What is Dementia? Dementia is a general term for the decline in mental ability which can be serious enough to interfere with aspects of daily life. Memory loss is an example of this along with mood changes and a lack of ability to communicate. These symptoms occur when the brain is damaged by certain diseases, such as Alzheimer's or following a series of small strokes.

Dementia is a very common condition and it affects approximately 800,000 people in the United Kingdom & 5,000,000 in the United States. Dementia normally occurs in people over the age of sixty-five. As you get older it is quite normal to have some memory loss, as your memory is affected by age as well as stress and also tiredness. However, if the memory loss starts to affect your daily routine or is particularly worrying, it is important that you seek advise from your doctor. Not only for reassurance but also it is important because if a loved one starts to develop memory loss and the symptoms show dementia, an early diagnosis can help people with dementia get the right treatment.
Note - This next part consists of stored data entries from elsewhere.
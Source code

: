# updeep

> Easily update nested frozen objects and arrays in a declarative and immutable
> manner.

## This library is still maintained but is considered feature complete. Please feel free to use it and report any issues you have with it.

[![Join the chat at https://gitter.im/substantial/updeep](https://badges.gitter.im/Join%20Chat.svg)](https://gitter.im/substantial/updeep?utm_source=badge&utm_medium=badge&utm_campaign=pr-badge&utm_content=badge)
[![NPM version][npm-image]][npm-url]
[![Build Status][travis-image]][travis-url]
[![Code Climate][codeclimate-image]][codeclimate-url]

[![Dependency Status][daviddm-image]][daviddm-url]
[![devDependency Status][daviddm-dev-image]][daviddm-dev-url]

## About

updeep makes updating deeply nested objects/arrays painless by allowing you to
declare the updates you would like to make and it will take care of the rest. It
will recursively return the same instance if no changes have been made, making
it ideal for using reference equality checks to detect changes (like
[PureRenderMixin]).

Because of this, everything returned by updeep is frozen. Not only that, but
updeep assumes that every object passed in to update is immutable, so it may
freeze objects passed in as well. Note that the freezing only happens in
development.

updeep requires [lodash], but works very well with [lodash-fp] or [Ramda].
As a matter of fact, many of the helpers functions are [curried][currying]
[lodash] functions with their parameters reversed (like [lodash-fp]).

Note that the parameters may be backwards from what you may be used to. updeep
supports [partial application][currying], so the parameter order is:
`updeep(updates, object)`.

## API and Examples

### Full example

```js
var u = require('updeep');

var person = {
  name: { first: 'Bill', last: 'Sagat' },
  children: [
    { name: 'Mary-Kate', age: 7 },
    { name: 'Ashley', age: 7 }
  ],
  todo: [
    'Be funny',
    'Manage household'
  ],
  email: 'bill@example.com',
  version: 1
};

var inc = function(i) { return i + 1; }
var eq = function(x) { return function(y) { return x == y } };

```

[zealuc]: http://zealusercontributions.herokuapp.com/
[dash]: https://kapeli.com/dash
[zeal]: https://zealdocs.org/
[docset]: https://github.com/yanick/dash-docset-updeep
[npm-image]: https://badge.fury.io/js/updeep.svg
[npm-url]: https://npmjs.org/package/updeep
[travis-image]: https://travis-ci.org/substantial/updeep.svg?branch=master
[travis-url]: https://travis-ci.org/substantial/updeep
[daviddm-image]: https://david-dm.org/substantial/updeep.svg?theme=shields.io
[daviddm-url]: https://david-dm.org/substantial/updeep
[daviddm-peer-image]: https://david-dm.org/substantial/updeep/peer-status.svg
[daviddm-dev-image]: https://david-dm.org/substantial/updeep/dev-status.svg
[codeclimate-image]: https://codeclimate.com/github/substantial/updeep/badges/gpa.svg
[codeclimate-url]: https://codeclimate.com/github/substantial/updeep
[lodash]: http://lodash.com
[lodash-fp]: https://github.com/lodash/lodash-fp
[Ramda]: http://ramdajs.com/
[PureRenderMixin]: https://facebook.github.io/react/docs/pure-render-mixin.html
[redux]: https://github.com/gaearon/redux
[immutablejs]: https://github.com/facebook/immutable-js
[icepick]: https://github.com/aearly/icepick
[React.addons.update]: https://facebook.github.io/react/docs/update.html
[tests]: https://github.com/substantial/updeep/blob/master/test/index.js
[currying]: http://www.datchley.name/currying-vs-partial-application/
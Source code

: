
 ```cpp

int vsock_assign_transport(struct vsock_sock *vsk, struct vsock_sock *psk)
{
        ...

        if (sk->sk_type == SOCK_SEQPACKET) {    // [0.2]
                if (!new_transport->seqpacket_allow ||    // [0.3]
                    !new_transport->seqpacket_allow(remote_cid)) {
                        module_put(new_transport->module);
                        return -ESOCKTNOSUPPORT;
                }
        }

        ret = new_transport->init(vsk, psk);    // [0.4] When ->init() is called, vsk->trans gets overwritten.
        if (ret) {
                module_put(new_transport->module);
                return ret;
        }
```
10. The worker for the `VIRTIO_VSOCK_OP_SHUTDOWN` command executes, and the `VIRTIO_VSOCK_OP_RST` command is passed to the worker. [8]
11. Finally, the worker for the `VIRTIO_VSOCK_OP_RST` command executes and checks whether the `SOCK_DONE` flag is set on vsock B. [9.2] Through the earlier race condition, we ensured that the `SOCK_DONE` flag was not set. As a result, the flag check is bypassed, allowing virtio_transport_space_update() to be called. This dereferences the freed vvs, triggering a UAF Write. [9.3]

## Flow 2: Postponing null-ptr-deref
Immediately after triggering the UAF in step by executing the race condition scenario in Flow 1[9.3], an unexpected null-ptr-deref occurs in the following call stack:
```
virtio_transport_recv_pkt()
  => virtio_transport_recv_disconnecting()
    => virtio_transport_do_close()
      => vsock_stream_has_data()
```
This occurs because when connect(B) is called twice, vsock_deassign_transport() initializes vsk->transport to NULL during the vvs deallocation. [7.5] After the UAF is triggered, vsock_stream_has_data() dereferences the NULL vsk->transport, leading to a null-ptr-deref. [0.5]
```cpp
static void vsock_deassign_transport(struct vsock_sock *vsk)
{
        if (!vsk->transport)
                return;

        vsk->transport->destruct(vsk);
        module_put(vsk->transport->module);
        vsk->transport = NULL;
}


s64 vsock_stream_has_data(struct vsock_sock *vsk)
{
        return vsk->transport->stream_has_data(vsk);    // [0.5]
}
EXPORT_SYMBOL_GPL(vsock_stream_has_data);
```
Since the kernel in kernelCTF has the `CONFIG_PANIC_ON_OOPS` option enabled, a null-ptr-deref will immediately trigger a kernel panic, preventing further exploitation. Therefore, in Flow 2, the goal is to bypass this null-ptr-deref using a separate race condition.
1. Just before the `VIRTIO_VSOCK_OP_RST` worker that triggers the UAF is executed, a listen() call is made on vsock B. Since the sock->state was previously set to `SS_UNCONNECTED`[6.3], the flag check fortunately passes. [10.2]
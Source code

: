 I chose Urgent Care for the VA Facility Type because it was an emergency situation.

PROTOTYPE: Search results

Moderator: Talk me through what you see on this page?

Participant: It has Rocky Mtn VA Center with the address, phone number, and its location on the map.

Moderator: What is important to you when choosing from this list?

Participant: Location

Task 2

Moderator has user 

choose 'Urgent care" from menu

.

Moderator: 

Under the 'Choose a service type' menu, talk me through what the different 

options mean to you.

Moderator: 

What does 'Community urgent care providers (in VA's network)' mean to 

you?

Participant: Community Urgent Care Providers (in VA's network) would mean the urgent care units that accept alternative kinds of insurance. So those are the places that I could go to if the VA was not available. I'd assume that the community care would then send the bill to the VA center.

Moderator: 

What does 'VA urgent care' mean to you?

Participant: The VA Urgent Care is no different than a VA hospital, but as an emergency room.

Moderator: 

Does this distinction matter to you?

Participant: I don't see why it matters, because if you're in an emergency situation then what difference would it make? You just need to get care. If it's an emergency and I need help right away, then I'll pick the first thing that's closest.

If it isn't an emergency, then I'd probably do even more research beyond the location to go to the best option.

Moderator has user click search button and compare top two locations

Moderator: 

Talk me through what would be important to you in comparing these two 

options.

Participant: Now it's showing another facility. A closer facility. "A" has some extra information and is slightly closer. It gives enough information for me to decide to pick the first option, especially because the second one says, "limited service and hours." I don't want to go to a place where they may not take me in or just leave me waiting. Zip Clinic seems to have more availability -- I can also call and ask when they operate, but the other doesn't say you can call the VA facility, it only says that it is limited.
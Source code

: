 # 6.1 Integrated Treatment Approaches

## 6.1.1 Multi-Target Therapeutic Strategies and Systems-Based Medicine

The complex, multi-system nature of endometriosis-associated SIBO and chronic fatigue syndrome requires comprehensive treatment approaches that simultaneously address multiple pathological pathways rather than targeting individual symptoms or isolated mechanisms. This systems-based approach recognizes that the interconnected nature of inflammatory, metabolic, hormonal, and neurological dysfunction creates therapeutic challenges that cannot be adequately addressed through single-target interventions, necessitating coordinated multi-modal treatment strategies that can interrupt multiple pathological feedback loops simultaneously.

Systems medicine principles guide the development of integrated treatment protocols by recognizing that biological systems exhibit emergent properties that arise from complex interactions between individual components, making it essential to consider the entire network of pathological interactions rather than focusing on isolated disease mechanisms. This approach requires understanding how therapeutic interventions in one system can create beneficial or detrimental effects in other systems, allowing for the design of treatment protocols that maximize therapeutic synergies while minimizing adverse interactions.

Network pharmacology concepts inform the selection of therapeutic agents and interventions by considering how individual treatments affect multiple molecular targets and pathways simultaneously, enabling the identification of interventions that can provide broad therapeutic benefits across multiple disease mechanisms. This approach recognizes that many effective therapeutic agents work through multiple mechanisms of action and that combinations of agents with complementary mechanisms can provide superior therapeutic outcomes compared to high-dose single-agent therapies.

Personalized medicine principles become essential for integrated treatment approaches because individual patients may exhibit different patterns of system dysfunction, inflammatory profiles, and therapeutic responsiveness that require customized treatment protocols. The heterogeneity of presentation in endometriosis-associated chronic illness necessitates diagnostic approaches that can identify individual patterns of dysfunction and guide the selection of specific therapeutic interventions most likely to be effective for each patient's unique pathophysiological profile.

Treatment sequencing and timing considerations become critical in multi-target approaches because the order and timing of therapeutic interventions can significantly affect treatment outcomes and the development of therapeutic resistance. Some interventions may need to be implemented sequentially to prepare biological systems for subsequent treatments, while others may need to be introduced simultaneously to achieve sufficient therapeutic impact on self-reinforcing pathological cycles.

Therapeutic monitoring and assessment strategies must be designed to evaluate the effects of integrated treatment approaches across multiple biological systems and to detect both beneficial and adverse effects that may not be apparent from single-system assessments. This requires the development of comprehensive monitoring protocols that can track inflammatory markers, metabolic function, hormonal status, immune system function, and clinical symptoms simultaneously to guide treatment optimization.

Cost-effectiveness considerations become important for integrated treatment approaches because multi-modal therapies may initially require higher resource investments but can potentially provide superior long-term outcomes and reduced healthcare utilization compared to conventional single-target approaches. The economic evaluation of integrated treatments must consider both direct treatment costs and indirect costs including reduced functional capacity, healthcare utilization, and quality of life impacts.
Dementia is a progressive disorder, so over time symptoms will gradually get worse. The speed at which dementia progresses depends on the individual and also can depend on what kind of dementia the individual has.

What are the main symptoms of dementia?

Symptoms of dementia often include the following; loss of memory, communication problems, difficulty with concentration, depression, and changes in mood and personality. Dementia affects a persons short-term memory, perhaps forgetting earlier conversations or repeating themselves. Communication problems include difficulty in finding the correct words to describe something, for example describing the function of an item instead of using its given name.

What causes dementia?

Dementia is caused by damage to the cells in the brain. This interferes with the brain cells and their ability to work with each other. This lack of communication between cells directly affects behaviour, feelings and also thinking. There are many different diseases that result in dementia. They are as follows:

  1. Alzheimer's disease - This is the most common cause of dementia. When someone has Alzheimer's the chemistry and structure of the brain change, resulting in the death of brain cells. Problems of short-term memory are usually the first sign.
  2. Vascular dementia - If the oxygen supply to the brain fails, the brain cells can die and this can cause the symptoms of vascular dementia. These symptoms generally occur after a stroke, or over time often after a few small strokes.
  3. Dementia with Lewy bodies - When tiny abnormal structures develop inside nerve cells in the brain, their presence results in the degeneration of brain tissue. Symptoms can include disorientation and hallucinations, as well as problems with planning and problem solving. Memory loss can be less affected with this type of dementia.
  4. Fronto-temporal dementia - Damage is usually focused in the front part of the brain. At first, personality and behaviour changes are the most obvious signs of this type of dementia.

Can dementia be prevented?

It is not clear what causes the diseases that result in dementia so therefore it is not clear what can be done to prevent dementia itself but it seems that in particular; exercising, eating low amounts of saturated fat, not smoking, only drinking small quantities of alcohol and in addition keeping mentally active into old age can help to reduce the risk of developing dementia.